#### [Records to use]
----------

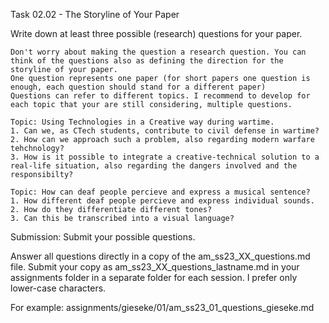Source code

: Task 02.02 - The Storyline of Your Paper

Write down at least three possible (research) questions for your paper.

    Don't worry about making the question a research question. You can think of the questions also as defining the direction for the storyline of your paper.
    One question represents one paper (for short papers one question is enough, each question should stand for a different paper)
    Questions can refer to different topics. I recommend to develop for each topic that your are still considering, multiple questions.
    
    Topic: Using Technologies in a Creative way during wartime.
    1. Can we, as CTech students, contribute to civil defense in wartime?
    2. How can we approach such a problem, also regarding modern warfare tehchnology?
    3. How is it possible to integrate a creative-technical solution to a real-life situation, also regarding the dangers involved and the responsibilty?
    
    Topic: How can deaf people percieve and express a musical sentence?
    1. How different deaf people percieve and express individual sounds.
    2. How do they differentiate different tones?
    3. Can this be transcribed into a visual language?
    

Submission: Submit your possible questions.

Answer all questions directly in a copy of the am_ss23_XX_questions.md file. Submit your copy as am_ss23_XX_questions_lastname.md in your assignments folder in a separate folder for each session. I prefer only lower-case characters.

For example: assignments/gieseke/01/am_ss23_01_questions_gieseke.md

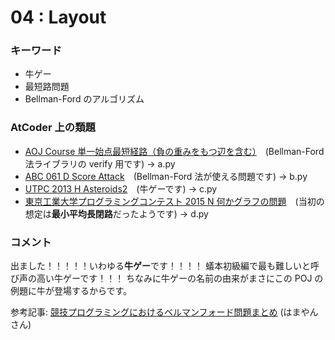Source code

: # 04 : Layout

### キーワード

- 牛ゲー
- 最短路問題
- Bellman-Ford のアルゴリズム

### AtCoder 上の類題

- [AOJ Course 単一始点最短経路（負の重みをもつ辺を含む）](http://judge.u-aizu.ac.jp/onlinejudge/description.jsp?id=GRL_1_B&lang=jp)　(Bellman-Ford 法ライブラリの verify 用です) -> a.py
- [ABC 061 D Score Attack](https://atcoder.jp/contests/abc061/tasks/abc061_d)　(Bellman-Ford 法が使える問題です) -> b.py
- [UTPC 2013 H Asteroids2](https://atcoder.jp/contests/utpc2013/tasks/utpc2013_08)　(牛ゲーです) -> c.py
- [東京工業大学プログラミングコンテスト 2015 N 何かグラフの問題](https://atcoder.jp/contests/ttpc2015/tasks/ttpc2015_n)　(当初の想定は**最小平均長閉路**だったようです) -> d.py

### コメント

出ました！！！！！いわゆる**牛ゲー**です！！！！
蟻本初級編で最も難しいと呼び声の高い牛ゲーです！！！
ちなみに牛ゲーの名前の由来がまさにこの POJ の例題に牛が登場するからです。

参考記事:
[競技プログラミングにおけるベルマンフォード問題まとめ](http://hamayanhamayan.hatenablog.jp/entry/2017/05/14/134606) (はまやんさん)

----------

Take the lines from the start of the listing above through the line with "One question represents", both ends included, and copy them exactly, leaving the pictures behind.

#### [Result below]
Source code

: Task 02.02 - The Storyline of Your Paper

Write down at least three possible (research) questions for your paper.

    Don't worry about making the question a research question. You can think of the questions also as defining the direction for the storyline of your paper.
    One question represents one paper (for short papers one question is enough, each question should stand for a different paper)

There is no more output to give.